(Records excerpted from a collection)
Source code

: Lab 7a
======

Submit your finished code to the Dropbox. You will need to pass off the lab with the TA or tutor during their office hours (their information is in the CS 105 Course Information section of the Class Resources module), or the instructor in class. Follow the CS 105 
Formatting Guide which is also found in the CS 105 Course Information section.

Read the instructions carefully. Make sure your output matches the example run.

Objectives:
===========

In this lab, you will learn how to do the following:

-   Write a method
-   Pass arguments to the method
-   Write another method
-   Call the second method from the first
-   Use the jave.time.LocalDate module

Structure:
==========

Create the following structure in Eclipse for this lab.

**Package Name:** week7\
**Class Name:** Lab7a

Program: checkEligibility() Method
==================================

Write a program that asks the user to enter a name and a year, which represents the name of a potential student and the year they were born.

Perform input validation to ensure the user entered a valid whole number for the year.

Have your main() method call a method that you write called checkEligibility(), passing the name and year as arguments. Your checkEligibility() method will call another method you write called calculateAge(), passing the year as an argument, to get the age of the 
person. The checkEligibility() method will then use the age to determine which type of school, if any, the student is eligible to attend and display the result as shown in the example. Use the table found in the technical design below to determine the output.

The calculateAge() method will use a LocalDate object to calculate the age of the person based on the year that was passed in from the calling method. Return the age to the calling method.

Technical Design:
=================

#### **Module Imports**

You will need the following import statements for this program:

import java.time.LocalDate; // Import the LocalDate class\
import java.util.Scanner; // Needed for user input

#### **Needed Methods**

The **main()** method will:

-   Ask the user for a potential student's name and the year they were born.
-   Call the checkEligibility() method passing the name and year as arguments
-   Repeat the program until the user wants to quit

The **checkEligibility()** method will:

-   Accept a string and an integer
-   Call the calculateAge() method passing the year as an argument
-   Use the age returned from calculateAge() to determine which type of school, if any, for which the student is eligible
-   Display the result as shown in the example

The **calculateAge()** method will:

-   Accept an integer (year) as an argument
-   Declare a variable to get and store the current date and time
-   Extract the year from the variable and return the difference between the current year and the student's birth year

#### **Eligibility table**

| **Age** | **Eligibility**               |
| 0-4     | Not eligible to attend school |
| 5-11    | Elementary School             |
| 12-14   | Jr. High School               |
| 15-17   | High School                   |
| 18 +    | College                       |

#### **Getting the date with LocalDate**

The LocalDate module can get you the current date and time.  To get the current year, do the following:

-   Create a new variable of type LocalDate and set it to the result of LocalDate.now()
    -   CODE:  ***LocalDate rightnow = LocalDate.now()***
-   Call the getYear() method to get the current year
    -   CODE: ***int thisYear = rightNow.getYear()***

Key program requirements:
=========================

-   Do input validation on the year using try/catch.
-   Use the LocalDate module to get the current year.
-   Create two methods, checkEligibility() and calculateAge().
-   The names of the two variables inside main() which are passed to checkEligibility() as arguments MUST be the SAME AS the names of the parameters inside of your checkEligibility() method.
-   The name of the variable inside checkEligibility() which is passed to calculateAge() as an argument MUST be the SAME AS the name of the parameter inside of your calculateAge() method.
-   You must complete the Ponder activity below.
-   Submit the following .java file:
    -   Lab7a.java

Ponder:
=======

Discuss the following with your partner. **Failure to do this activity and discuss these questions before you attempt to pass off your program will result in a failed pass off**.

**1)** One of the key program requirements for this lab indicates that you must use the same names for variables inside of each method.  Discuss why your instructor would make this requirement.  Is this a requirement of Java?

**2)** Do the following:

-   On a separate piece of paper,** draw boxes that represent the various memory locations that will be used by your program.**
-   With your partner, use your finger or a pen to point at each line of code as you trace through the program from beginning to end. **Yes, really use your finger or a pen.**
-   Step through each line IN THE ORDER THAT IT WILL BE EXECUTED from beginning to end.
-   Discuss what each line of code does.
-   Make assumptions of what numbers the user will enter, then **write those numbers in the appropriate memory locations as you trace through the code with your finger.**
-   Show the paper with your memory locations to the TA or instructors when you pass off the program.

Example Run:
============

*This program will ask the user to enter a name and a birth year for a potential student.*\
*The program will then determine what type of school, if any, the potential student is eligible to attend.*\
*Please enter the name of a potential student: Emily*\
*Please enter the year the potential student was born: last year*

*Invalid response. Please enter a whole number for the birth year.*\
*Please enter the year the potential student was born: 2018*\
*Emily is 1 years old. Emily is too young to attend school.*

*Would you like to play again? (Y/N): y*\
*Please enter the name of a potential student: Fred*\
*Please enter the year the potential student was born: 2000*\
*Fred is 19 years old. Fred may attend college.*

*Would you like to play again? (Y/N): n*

--

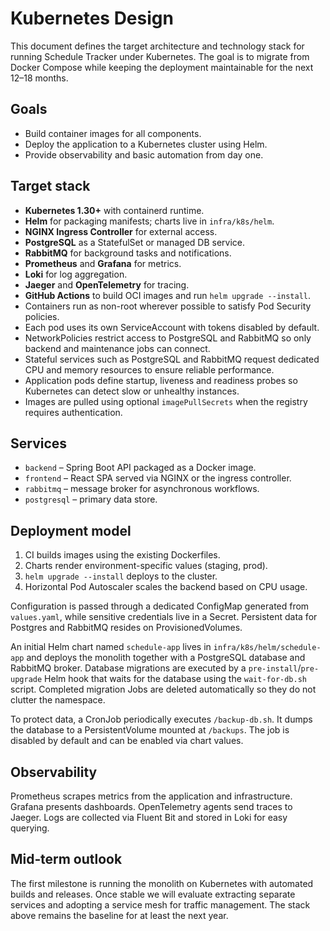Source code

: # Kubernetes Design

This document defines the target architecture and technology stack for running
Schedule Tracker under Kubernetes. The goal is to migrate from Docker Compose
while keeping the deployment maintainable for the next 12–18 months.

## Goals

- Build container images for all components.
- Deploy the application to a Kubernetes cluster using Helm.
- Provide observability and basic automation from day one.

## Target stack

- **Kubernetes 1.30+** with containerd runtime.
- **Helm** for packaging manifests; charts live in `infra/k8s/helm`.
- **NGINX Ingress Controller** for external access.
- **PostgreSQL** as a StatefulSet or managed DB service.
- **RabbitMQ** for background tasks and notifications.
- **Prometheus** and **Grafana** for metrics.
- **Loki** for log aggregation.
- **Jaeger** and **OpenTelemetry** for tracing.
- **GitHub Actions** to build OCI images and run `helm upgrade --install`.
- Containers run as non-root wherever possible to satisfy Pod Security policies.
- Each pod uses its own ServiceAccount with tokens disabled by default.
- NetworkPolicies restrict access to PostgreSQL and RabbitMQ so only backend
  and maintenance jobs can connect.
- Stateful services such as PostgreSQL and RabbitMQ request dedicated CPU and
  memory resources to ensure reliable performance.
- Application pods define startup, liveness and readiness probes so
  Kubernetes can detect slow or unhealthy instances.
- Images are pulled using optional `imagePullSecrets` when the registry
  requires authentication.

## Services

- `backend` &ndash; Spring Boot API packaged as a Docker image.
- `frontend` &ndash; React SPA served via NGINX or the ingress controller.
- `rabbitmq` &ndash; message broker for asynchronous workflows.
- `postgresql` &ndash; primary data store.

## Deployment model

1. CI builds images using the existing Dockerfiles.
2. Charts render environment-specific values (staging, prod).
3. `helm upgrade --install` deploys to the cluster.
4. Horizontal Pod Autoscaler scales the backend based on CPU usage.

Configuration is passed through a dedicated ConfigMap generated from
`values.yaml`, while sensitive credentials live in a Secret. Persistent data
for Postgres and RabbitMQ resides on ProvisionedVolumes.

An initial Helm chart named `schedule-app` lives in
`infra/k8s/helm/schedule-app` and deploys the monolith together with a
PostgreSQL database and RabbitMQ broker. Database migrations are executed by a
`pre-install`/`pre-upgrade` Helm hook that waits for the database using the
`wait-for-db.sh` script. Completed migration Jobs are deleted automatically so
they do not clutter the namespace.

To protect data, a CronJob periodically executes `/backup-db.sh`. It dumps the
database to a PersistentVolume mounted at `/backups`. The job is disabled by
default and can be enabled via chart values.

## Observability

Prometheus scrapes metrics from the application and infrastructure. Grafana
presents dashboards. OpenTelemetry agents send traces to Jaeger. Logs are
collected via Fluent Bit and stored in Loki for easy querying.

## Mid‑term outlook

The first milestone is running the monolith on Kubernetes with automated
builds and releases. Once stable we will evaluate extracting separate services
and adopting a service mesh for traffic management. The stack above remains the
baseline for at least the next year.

§ **WHAT IS EXPECTED**
Scan the lines above for "Schedule Tracker under" and for "for asynchronous workflows.". Repeat exactly the line holding each of them and every line in between.

§ **WRITTEN ANSWER**
Schedule Tracker under Kubernetes. The goal is to migrate from Docker Compose
while keeping the deployment maintainable for the next 12–18 months.

## Goals

- Build container images for all components.
- Deploy the application to a Kubernetes cluster using Helm.
- Provide observability and basic automation from day one.

## Target stack

- **Kubernetes 1.30+** with containerd runtime.
- **Helm** for packaging manifests; charts live in `infra/k8s/helm`.
- **NGINX Ingress Controller** for external access.
- **PostgreSQL** as a StatefulSet or managed DB service.
- **RabbitMQ** for background tasks and notifications.
- **Prometheus** and **Grafana** for metrics.
- **Loki** for log aggregation.
- **Jaeger** and **OpenTelemetry** for tracing.
- **GitHub Actions** to build OCI images and run `helm upgrade --install`.
- Containers run as non-root wherever possible to satisfy Pod Security policies.
- Each pod uses its own ServiceAccount with tokens disabled by default.
- NetworkPolicies restrict access to PostgreSQL and RabbitMQ so only backend
  and maintenance jobs can connect.
- Stateful services such as PostgreSQL and RabbitMQ request dedicated CPU and
  memory resources to ensure reliable performance.
- Application pods define startup, liveness and readiness probes so
  Kubernetes can detect slow or unhealthy instances.
- Images are pulled using optional `imagePullSecrets` when the registry
  requires authentication.

## Services

- `backend` &ndash; Spring Boot API packaged as a Docker image.
- `frontend` &ndash; React SPA served via NGINX or the ingress controller.
- `rabbitmq` &ndash; message broker for asynchronous workflows.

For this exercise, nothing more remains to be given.